The two Home Office men had come from London via the recently opened Subchannel Excavation, whose roads and railway lines now connected the two nations, a material addition to the decades-old Entente Cordiale, an alliance which had been cemented by the signing of a European-wide Mutual Co-operation Pact, which, with the Universal Civil Rights Act, united all the Great Powers, including the Confederated Forty-Seven States of America, in one mighty alliance, sharing common laws and goals.

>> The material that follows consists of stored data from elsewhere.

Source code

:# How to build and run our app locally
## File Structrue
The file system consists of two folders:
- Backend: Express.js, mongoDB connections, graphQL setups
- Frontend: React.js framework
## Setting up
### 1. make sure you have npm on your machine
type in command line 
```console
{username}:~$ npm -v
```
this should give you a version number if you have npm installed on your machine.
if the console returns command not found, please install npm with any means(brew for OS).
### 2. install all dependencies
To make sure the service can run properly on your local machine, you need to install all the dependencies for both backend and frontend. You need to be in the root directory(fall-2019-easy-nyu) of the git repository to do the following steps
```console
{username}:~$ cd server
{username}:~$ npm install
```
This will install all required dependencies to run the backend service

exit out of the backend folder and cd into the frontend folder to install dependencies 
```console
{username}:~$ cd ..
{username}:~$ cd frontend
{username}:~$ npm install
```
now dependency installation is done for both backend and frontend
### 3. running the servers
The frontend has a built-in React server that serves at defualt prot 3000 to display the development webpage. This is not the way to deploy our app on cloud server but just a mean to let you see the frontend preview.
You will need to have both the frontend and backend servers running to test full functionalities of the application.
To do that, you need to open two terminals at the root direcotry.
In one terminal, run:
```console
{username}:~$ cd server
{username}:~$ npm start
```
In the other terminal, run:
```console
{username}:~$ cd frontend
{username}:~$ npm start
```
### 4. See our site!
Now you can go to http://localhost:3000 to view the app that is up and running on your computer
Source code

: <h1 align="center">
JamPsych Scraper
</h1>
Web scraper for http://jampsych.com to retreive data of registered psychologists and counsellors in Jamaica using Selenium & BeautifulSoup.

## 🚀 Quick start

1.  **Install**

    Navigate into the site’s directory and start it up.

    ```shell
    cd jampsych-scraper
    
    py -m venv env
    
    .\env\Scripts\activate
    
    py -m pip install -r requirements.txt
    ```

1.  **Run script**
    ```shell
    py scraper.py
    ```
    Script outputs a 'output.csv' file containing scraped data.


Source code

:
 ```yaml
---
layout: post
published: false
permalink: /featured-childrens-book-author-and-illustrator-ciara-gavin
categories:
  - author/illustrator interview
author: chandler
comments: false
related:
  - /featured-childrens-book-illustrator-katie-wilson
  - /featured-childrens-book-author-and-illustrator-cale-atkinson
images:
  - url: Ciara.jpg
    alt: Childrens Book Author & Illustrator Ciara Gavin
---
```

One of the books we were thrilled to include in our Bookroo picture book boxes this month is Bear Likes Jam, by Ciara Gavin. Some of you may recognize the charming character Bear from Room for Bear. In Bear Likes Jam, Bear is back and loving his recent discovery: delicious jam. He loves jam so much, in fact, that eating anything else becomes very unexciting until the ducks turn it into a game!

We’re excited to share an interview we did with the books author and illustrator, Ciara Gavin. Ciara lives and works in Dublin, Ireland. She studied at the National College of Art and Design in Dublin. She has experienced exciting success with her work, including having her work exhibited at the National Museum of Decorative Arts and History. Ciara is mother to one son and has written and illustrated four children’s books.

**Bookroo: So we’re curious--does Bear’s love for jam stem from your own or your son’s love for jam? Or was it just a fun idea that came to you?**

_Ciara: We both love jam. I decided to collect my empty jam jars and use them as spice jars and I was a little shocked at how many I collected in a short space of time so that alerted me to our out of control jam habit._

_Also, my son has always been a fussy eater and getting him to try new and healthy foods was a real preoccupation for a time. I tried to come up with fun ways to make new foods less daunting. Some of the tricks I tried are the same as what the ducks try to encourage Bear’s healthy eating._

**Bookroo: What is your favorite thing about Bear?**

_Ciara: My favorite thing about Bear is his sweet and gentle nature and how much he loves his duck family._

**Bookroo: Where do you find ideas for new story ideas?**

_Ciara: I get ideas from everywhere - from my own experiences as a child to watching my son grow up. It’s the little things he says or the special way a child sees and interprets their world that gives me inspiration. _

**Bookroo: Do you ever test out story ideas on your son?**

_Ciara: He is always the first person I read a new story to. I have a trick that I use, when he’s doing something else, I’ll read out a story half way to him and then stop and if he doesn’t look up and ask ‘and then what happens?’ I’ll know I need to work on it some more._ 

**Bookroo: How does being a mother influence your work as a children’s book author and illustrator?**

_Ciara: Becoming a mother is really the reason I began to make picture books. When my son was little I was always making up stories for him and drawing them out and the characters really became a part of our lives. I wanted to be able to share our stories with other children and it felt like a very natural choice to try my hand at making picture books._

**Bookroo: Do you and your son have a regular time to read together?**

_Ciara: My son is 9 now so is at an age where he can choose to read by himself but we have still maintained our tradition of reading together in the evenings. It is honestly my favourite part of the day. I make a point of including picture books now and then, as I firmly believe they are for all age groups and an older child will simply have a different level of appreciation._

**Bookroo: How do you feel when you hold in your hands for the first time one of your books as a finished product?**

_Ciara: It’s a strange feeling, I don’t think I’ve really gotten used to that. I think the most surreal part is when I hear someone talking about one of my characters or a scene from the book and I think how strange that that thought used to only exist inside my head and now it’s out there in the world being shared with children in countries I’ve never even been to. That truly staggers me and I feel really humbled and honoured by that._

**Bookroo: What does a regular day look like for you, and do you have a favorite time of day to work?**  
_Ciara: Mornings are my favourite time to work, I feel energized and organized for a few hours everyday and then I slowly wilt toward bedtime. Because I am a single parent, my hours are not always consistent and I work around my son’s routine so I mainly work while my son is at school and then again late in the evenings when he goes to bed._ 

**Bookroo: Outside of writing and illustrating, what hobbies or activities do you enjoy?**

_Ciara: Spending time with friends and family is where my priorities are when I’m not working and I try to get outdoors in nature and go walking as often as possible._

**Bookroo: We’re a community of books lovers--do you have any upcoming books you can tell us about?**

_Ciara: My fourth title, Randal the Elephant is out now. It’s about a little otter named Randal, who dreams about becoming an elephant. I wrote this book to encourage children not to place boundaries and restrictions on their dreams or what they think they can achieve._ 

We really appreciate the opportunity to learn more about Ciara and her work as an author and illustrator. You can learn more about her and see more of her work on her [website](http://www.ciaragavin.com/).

‘Perfectly, thank you,’ said Begg, speaking excellent French. Lapointe had put the STP’s private express at his disposal. The journey had taken less than an hour and a half from London to Paris. ‘I must say, Lapointe, that you French chaps have your priorities well in hand – rapid and comfortable transport and excellent food among them. We had a superb lunch en route.’
The French detective acknowledged this compliment with a small self-deprecating shrug.
Taffy, taller than the others, murmured his own discreet appreciation.
‘I gather, Dr Sinclair, that you are recently back from the Republic of Texas?’ Lapointe courteously acknowledged the pathologist, whose expertise was internationally famous.
‘Indeed.’ Sinclair removed his wide panama and wiped his glistening head with a large Voysey-patterned Liberty’s handkerchief, which seemed an uncharacteristic part of his otherwise muted wardrobe. Save for his taste in haberdashery, nobody would have guessed that during his time at Oxford he had been a leading light in the post-Pre-Raphaelite revival and that women had swooned over his massive head of hair and melancholy features almost as much as over his poetry. Like his friend and colleague, he wore a cream-coloured linen suit, but whereas Begg’s tie was a rather flamboyant bow, Sinclair’s neck was adorned by his old school colours. Indeed, his tie was identical to Bardot’s. The two had been contemporaries at Blackfriars School and later had attended the Sorbonne before Bardot, eldest son of a somewhat infamous Aquilonian house, entered the service of the Quai d’Orsay and Sinclair, after a spell in the army, decided to follow his father into medicine and the civil service.